**What is expected:** Please write out all the entries exactly, without the pictures.

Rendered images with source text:
════════
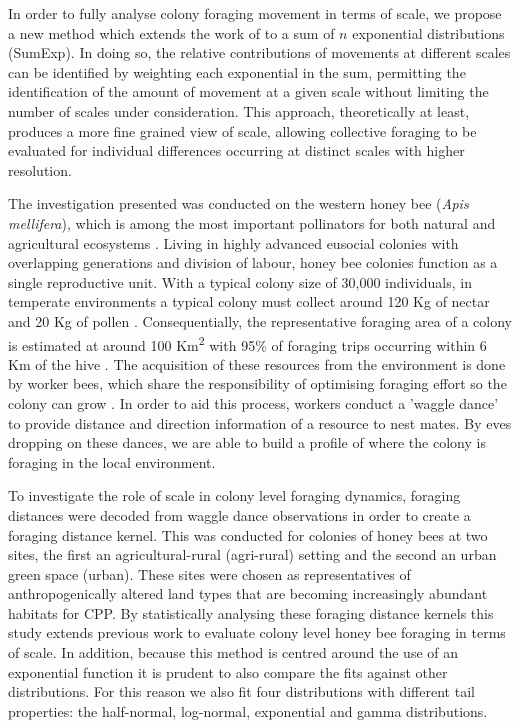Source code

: \documentclass[11pt,usenames,dvipsnames]{article}
\begin{document}
In order to fully analyse colony foraging movement in terms of scale, we propose a new method which extends the work of \cite{Petrovskii2011} to a sum of $n$ exponential distributions (SumExp). In doing so, the relative contributions of movements at different scales can be identified by weighting each exponential in the sum, permitting the identification of the amount of movement at a given scale without limiting the number of scales under consideration. This approach, theoretically at least, produces a more fine grained view of scale, allowing collective foraging to be evaluated for individual differences occurring at distinct scales with higher resolution.

The investigation presented was conducted on the western honey bee (\textit{Apis mellifera}), which is among the most important pollinators for both natural and agricultural ecosystems \citep{Albrecht2018}. Living in highly advanced eusocial colonies with overlapping generations and division of labour, honey bee colonies function as a single reproductive unit. With a typical colony size of 30,000 individuals, in temperate environments a typical colony must collect around 120 Kg of nectar and 20 Kg of pollen \citep{Seeley1995}. Consequentially, the representative foraging area of a colony is estimated at around 100 Km\textsuperscript{2} with 95\% of foraging trips occurring within 6 Km of the hive \citep{Samuelson2017}. The acquisition of these resources from the environment is done by worker bees, which share the responsibility of optimising foraging effort so the colony can grow \citep{Samuelson2017}. In order to aid this process, workers conduct a 'waggle dance' to provide distance and direction information of a resource to nest mates. By eves dropping on these dances, we are able to build a profile of where the colony is foraging in the local environment.

To investigate the role of scale in colony level foraging dynamics, foraging distances were decoded from waggle dance observations in order to create a foraging distance kernel. This was conducted for colonies of honey bees at two sites, the first an agricultural-rural (agri-rural) setting and the second an urban green space (urban). These sites were chosen as representatives of anthropogenically altered land types that are becoming increasingly abundant habitats for CPP. By statistically analysing these foraging distance kernels this study extends previous work to evaluate colony level honey bee foraging in terms of scale. In addition, because this method is centred around the use of an exponential function it is prudent to also compare the fits against other distributions. For this reason we also fit four distributions with different tail properties: the half-normal, log-normal, exponential and gamma distributions. 
\end{document}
════════
**Solution for this problem:**
Source code

: \documentclass[11pt,usenames,dvipsnames]{article}
\begin{document}
In order to fully analyse colony foraging movement in terms of scale, we propose a new method which extends the work of \cite{Petrovskii2011} to a sum of $n$ exponential distributions (SumExp). In doing so, the relative contributions of movements at different scales can be identified by weighting each exponential in the sum, permitting the identification of the amount of movement at a given scale without limiting the number of scales under consideration. This approach, theoretically at least, produces a more fine grained view of scale, allowing collective foraging to be evaluated for individual differences occurring at distinct scales with higher resolution.

The investigation presented was conducted on the western honey bee (\textit{Apis mellifera}), which is among the most important pollinators for both natural and agricultural ecosystems \citep{Albrecht2018}. Living in highly advanced eusocial colonies with overlapping generations and division of labour, honey bee colonies function as a single reproductive unit. With a typical colony size of 30,000 individuals, in temperate environments a typical colony must collect around 120 Kg of nectar and 20 Kg of pollen \citep{Seeley1995}. Consequentially, the representative foraging area of a colony is estimated at around 100 Km\textsuperscript{2} with 95\% of foraging trips occurring within 6 Km of the hive \citep{Samuelson2017}. The acquisition of these resources from the environment is done by worker bees, which share the responsibility of optimising foraging effort so the colony can grow \citep{Samuelson2017}. In order to aid this process, workers conduct a 'waggle dance' to provide distance and direction information of a resource to nest mates. By eves dropping on these dances, we are able to build a profile of where the colony is foraging in the local environment.

To investigate the role of scale in colony level foraging dynamics, foraging distances were decoded from waggle dance observations in order to create a foraging distance kernel. This was conducted for colonies of honey bees at two sites, the first an agricultural-rural (agri-rural) setting and the second an urban green space (urban). These sites were chosen as representatives of anthropogenically altered land types that are becoming increasingly abundant habitats for CPP. By statistically analysing these foraging distance kernels this study extends previous work to evaluate colony level honey bee foraging in terms of scale. In addition, because this method is centred around the use of an exponential function it is prudent to also compare the fits against other distributions. For this reason we also fit four distributions with different tail properties: the half-normal, log-normal, exponential and gamma distributions. 
\end{document}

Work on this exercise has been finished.